### WORK REQUIRED:
Among the lines below, restate word for word only those from the line with "Academic Press." through the line with "On the complexity", with both end lines kept.

*** Begin section ***

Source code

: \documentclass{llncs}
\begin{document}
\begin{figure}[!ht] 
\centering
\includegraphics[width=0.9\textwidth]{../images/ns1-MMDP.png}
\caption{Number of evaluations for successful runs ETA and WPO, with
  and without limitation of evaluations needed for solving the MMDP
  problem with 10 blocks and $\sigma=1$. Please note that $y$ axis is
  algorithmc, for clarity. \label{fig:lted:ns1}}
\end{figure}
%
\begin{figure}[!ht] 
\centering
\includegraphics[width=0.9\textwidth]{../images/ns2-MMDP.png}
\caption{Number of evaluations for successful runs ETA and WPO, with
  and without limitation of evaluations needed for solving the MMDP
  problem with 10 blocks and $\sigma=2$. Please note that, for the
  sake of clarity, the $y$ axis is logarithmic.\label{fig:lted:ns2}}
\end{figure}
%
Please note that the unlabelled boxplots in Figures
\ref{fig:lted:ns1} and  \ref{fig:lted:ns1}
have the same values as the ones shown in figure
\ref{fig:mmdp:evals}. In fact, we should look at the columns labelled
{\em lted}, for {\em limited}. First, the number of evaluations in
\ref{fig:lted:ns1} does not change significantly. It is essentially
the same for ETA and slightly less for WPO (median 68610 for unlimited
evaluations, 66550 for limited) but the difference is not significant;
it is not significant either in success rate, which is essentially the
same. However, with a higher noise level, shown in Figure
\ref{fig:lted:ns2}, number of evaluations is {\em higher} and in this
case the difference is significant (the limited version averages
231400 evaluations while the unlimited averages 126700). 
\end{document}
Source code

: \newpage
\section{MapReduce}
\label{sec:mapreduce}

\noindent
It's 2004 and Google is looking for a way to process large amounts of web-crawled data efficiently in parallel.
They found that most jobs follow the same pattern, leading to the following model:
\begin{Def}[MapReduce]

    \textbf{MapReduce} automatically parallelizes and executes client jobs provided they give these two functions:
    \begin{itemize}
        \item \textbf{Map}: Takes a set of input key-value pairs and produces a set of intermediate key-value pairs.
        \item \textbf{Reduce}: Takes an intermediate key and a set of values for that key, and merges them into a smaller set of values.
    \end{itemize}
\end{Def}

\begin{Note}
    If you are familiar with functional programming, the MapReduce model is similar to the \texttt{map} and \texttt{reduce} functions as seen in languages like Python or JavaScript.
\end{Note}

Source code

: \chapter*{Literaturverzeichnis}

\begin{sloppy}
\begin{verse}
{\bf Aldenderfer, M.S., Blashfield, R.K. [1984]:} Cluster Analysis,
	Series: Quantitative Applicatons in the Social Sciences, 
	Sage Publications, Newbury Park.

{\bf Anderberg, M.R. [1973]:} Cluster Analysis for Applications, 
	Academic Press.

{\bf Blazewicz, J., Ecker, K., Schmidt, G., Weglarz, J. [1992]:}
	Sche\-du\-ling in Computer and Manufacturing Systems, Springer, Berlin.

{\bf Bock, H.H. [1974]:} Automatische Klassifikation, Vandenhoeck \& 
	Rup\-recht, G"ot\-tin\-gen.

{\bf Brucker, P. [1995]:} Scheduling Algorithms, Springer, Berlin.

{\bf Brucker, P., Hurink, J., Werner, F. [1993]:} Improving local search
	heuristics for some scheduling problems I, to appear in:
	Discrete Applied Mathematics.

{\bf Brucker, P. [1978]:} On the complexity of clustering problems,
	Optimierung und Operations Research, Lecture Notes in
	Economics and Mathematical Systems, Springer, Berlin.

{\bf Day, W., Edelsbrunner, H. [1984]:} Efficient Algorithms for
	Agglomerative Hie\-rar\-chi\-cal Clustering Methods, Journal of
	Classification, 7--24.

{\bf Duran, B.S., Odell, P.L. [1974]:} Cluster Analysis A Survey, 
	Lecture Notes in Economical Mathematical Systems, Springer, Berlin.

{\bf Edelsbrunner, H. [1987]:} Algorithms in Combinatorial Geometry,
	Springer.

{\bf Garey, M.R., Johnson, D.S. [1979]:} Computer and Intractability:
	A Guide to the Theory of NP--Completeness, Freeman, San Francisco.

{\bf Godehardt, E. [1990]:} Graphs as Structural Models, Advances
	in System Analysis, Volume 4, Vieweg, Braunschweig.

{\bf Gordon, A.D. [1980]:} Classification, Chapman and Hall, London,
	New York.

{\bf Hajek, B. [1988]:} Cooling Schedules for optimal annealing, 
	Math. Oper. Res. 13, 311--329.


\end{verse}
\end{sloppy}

*** End section ***

### SOLUTION TO THIS EXERCISE:
	Academic Press.

{\bf Blazewicz, J., Ecker, K., Schmidt, G., Weglarz, J. [1992]:}
	Sche\-du\-ling in Computer and Manufacturing Systems, Springer, Berlin.

{\bf Bock, H.H. [1974]:} Automatische Klassifikation, Vandenhoeck \& 
	Rup\-recht, G"ot\-tin\-gen.

{\bf Brucker, P. [1995]:} Scheduling Algorithms, Springer, Berlin.

{\bf Brucker, P., Hurink, J., Werner, F. [1993]:} Improving local search
	heuristics for some scheduling problems I, to appear in:
	Discrete Applied Mathematics.

{\bf Brucker, P. [1978]:} On the complexity of clustering problems,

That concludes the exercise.